No one ever went broke prying money from the hands of would-be actors:
- The state of California is clamping down on the practice of “pay to audition” workshops, in which actors pay to be seen.
California Labor Commissioner Arthur Lujan is ready to announce a new set of guidelines making workshop operators liable for lawsuits if they’re found to be taking unfair advantage of thesps.
Lujan is finalizing an agreement to spell out legal operating guidelines.
He plans to announce as early as this week that workshop operators have agreed to the rules, which are in the form of a stipulation for declaratory judgement — i.e., the regulations are designed to have the weight of state law.

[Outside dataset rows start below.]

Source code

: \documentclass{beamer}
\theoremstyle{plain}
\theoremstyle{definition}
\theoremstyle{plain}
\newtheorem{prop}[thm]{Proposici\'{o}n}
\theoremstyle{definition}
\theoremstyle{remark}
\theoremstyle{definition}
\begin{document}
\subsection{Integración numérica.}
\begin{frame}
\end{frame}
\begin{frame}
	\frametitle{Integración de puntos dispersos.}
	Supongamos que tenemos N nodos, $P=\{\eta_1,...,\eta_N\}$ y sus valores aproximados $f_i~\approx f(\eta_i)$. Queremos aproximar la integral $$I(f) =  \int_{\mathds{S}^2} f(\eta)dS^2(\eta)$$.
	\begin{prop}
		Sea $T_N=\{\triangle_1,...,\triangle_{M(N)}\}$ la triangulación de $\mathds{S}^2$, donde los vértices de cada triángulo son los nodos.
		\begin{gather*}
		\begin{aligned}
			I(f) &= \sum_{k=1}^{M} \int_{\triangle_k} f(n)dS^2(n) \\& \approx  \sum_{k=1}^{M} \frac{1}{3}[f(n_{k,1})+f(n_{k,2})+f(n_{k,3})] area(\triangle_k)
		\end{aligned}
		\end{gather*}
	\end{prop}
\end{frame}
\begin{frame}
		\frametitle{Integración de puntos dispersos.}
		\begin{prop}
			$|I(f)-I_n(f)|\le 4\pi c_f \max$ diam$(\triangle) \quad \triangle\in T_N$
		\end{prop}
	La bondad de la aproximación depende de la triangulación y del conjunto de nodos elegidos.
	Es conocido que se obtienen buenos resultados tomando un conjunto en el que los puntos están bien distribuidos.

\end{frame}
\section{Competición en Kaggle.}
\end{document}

Lujan had proposed last month that workshop operators sign a consent decree, but spokeswoman Susan Gard said the switch was made to give more weight to the potential punishment.
“Our thinking is that the threat of a suit is stronger than a contempt-of-court order,” she added.

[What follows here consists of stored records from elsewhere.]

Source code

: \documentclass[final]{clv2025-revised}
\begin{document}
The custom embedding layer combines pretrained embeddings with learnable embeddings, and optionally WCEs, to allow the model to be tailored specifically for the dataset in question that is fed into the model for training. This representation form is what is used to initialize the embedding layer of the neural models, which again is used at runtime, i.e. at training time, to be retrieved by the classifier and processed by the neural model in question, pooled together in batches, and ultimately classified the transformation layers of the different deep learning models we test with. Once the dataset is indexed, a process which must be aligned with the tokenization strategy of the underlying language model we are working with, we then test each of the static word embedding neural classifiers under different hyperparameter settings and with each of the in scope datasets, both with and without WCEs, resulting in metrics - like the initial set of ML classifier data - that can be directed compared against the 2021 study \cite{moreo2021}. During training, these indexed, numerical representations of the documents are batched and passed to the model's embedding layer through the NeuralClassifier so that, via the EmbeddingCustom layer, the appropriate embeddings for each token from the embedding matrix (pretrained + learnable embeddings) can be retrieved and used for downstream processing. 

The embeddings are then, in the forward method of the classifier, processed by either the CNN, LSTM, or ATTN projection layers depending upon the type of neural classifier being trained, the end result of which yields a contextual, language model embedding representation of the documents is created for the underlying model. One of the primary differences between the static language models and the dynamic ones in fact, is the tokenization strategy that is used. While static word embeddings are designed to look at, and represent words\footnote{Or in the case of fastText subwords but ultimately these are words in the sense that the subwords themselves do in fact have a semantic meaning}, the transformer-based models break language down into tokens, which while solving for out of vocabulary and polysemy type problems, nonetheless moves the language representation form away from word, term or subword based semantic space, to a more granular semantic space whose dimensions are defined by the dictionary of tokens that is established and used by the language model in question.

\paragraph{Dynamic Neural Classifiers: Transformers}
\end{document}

….Details of the stipulation were not available. But the agreement is likely to include several key provisions that were part of last month’s proposed consent decree:
= Casting directors attending workshops will be unable to take actors’ pictures and resumes from the workshop.
= Workshop attendees will be required to sign a disclaimer stating that workshops are intended as educational opportunities only.
= Casting directors who choose to attend workshops will be required to submit a written curriculum to be kept on file and be made available to all workshop attendees upon request.
= If cold reading training is included as a part of the workshop, significant individual feedback, critique and performance adjustment must be provided for each actor attending a workshop by the casting guest.
= Workshop may not include in any advertising the use of testimonials about the success of workshops in getting interviews, auditions, callbacks or acting work.